ICC: assumed true intra-cluster correlation (ICC) between 0 and 1.
alpha: the significance level of the CI.
MOE: the target margin of error.
N_max: the largest value of $N$ to consider.

Value

the functions get_margin() and get_margin_CP() return the expected lower and upper CI limits on the prevalence as percentage. Technically this is not the MOE, as that would be the difference between these limits and the assumed prevalence. However, we feel this is a more useful and more intuitive output.

Details

A very common approach when constructing confidence intervals (CIs) from prevalence data is to use the Wald interval:

$$\hat{p} \pm z\sqrt{\frac{\hat{p}(1 - \hat{p})}{N}}$$

where $\hat{p}$ is our estimate of the prevalence, $z$ is the critical value of the normal distribution ($z=1.96$ for a 95% interval) and $N$ is the sample size. When estimating prevalence from a clustered survey, we need to modify this formula as follows:

$$\hat{p} \pm z\sqrt{\frac{\hat{p}(1 - \hat{p})}{Nc}(1 + (n - 1) r)}$$

where $\hat{p}$ is the mean prevalence over clusters, $c$ is the number of clusters, and $r$ is the intra-cluster correlation (ICC, a value between 0 and 1). The term to the right of the $\pm$ symbol is called the margin of error (MOE). We can give this term the name $d$. The function get_margin() returns the values $\hat{p}-d$ and $\hat{p}+d$, i.e. the lower and upper estimates of what our CI will be.

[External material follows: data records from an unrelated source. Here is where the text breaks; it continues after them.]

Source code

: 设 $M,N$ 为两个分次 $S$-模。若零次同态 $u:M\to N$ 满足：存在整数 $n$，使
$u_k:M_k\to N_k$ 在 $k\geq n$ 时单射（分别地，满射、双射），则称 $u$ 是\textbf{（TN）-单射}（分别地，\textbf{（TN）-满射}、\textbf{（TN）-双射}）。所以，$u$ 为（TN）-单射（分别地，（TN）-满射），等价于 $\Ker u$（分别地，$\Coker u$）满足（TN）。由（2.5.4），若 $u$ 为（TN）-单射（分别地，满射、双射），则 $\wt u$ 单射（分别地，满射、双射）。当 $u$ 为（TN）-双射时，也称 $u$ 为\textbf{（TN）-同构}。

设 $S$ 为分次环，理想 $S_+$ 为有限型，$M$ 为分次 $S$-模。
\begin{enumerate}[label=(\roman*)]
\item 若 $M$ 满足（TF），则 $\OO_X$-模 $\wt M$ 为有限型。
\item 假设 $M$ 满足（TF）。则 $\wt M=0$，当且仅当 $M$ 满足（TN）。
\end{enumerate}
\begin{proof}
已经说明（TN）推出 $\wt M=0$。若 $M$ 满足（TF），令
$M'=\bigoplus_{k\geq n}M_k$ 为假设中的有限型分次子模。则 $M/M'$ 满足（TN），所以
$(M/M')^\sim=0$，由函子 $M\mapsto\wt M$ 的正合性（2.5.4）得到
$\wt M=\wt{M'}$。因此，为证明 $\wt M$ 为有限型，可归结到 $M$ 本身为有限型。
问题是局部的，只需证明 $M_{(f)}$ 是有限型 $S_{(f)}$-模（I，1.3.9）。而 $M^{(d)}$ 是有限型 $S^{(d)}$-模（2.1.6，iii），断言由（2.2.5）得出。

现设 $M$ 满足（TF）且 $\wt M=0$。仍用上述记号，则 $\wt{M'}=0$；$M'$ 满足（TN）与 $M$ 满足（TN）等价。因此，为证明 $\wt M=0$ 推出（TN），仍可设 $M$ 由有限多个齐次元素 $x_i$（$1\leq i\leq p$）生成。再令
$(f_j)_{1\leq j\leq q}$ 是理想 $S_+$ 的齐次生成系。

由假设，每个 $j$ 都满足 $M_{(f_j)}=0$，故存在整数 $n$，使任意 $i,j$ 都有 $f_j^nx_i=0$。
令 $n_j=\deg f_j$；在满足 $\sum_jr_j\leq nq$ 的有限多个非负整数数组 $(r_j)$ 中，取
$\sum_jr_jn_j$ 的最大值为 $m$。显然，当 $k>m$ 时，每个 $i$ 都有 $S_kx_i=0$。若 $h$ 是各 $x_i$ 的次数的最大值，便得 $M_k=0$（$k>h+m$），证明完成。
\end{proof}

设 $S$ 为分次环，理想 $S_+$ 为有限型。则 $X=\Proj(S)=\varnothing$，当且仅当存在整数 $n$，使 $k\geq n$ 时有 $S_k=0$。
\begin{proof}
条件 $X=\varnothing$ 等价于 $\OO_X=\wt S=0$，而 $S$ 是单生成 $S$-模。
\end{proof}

We can also rearrange this formula to get the sample size ($N$) required to achieve any given MOE:

$$ N = \frac{ z^2p(1-p)(1-r) }{ cd^2 - z^2p(1-p)r } $$

The function get_sample_size_margin() returns the value of $N$. Note that in some cases it might not be possible to achieve the specified MOE for any finite sample size due to the ICC introducing too much variation, in which case this formula will return a negative value and the function will return an error.

Although this is a very common approach, it has several weaknesses. First, notice that we sneakily replaced $\hat{p}$ with $p$ when moving to the sample size formula above. This implies that there is no uncertainty in our prevalence estimate, which is not true. Also note that the Wald interval assumes that the sampling distribution of our estimator is Gaussian, which is also not true. The difference between the Gaussian and the true distribution is particularly pronounced when prevalence is at the extremes of the range (near 0% or 100%). Here, the Wald interval can actually include values less than 0 or greater than 1, which are nonsensical.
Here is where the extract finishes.